▶ _Work order_: Copy each line below in which the string "Print" occurs.
··········
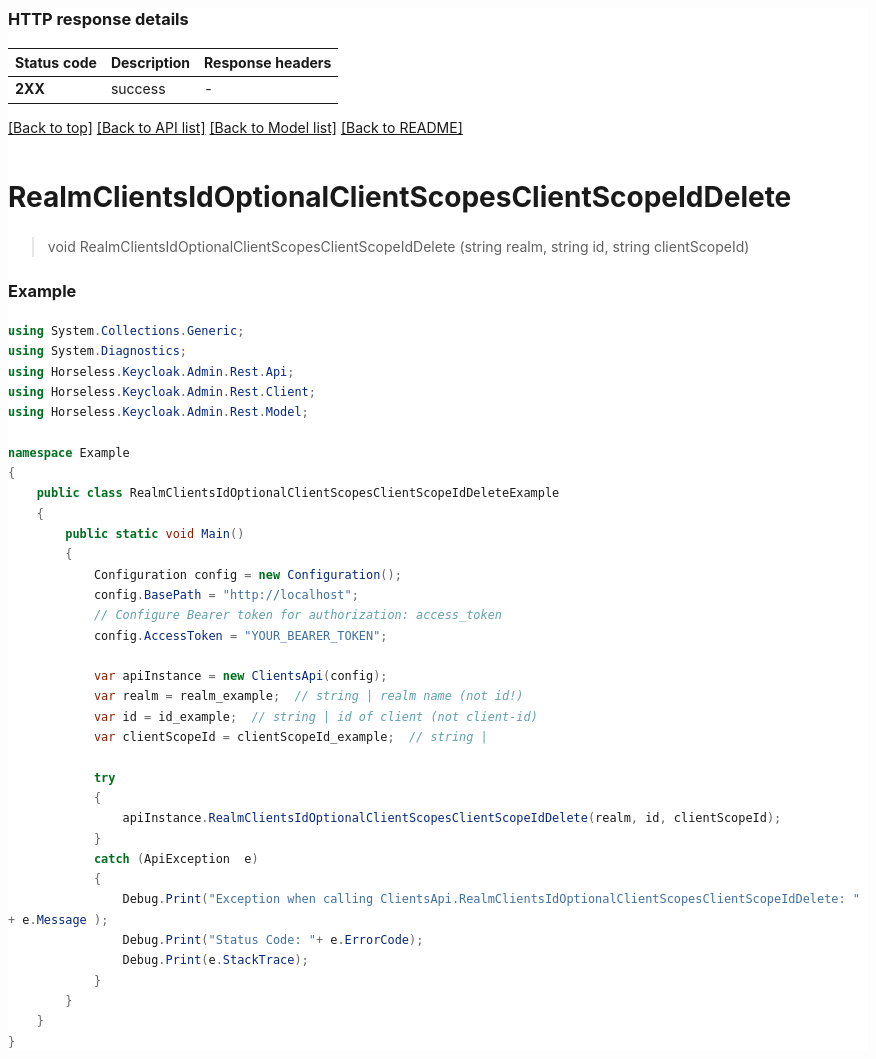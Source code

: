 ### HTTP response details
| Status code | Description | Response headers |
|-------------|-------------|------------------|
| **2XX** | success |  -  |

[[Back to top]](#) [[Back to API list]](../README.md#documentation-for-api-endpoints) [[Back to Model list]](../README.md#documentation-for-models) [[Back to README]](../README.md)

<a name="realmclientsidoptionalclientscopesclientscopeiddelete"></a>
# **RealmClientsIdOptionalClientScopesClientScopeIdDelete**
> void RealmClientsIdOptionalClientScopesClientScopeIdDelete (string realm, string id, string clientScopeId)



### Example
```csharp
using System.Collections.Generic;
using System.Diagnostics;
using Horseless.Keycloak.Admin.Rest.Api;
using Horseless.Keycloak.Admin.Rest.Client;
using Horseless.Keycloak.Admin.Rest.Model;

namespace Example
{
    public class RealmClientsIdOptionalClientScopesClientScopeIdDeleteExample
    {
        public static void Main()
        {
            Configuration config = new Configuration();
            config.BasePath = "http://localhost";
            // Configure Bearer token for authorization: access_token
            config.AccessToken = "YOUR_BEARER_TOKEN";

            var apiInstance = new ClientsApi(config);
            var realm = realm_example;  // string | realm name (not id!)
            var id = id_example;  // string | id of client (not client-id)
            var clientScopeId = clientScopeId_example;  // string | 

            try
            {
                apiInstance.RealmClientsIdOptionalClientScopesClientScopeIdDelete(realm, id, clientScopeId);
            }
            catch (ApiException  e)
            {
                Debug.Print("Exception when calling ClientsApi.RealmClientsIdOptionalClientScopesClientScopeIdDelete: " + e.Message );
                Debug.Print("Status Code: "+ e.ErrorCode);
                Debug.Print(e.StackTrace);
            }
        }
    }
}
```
··········
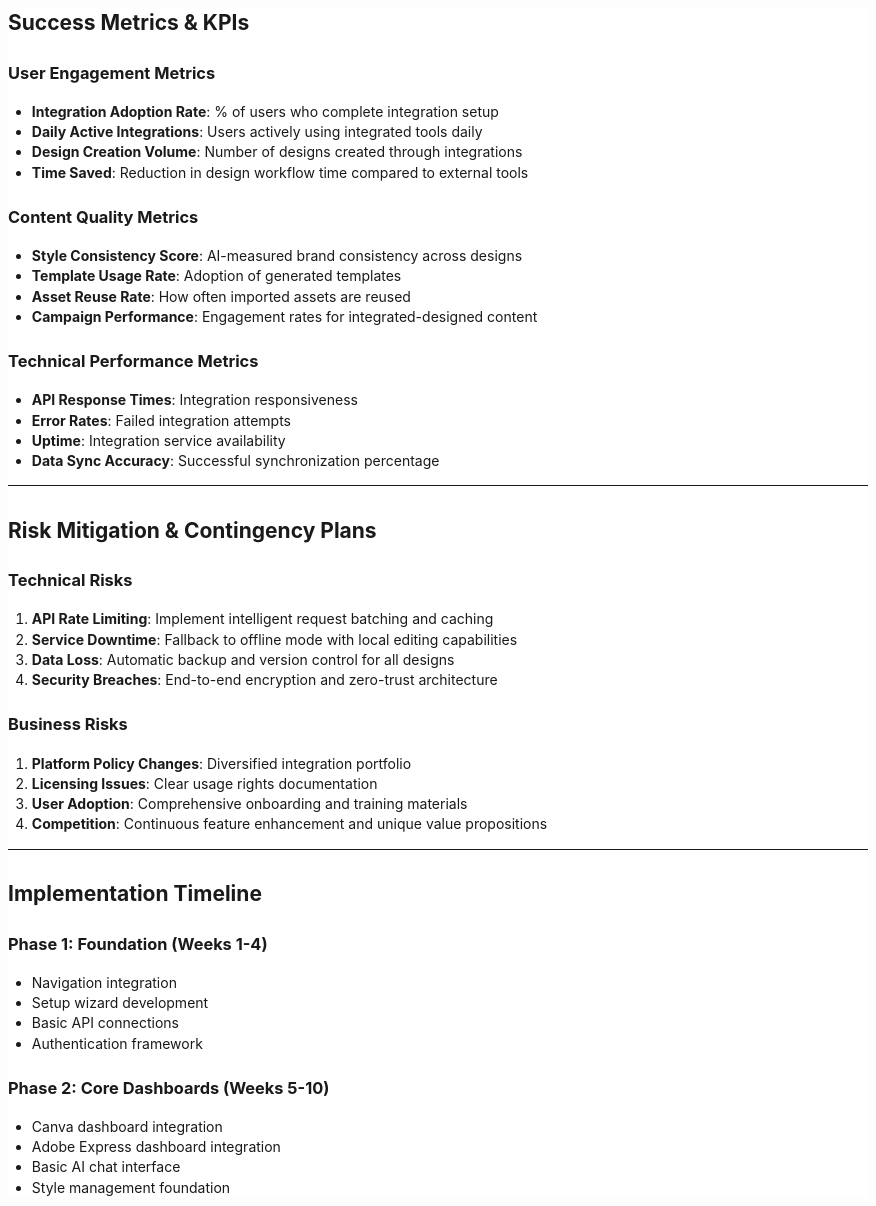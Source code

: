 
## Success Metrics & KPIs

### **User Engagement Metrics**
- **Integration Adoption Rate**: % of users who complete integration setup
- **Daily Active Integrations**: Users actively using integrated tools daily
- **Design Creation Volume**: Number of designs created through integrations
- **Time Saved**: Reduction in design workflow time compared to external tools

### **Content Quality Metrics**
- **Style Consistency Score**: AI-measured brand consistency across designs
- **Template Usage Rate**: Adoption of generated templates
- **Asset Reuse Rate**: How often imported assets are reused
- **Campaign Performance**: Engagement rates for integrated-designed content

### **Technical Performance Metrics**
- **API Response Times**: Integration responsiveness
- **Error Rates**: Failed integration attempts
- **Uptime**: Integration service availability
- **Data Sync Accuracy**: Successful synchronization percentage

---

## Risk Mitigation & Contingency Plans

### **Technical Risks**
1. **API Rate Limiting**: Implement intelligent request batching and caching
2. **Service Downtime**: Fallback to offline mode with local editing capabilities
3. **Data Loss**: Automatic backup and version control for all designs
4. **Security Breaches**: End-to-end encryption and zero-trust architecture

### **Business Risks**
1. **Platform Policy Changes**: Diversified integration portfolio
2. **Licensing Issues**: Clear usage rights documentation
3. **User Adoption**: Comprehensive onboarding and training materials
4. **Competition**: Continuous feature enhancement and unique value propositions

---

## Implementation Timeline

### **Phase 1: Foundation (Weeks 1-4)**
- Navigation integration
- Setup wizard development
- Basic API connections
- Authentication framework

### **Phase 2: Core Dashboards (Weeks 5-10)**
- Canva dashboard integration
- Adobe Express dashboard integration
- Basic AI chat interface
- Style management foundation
··········
▶ _Your solution_:
                Debug.Print("Exception when calling ClientsApi.RealmClientsIdOptionalClientScopesClientScopeIdDelete: " + e.Message );
                Debug.Print("Status Code: "+ e.ErrorCode);
                Debug.Print(e.StackTrace);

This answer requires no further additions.